> _PROBLEM REQUIREMENTS_
Reply with nothing but how many lines in the entries below include "tabular".

> _INPUT_
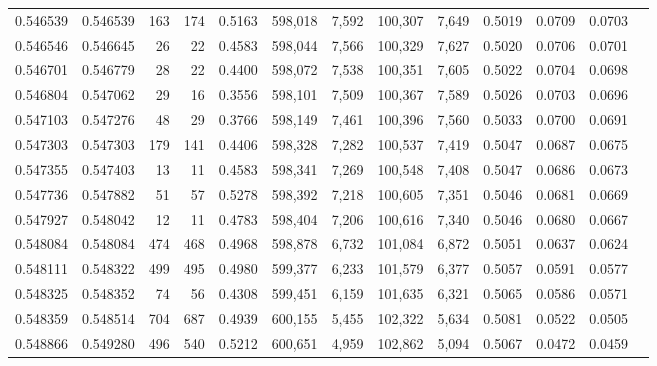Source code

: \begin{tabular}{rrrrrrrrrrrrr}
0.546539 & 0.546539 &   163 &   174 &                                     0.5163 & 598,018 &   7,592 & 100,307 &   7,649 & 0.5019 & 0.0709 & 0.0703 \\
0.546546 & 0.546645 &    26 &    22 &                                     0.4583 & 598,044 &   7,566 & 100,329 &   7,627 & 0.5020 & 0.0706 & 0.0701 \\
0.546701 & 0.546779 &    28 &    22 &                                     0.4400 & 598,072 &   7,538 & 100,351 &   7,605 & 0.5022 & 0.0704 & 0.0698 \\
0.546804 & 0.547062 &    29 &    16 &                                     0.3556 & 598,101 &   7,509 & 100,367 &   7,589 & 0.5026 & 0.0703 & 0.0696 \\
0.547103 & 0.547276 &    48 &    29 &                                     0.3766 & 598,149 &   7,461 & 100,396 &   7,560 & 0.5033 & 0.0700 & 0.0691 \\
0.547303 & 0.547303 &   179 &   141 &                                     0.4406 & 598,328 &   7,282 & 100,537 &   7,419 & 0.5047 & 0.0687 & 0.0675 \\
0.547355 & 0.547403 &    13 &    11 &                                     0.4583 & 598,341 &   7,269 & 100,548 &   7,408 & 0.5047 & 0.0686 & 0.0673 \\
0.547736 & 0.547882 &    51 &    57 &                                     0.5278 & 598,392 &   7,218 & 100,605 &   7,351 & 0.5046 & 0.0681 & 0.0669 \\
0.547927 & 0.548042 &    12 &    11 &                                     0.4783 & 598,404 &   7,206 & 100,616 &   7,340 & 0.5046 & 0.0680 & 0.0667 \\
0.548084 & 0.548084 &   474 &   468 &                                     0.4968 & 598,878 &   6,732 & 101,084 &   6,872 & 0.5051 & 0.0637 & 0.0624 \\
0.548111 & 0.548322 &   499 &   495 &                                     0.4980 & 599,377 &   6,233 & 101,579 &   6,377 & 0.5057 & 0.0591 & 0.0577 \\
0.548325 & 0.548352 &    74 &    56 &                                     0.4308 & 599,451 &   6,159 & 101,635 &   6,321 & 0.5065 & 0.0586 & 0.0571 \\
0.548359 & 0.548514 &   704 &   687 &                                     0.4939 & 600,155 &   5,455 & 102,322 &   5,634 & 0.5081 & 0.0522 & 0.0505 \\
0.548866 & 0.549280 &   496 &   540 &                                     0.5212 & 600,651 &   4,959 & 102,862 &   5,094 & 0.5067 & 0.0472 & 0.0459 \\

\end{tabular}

> _RESPONSE BELOW_
2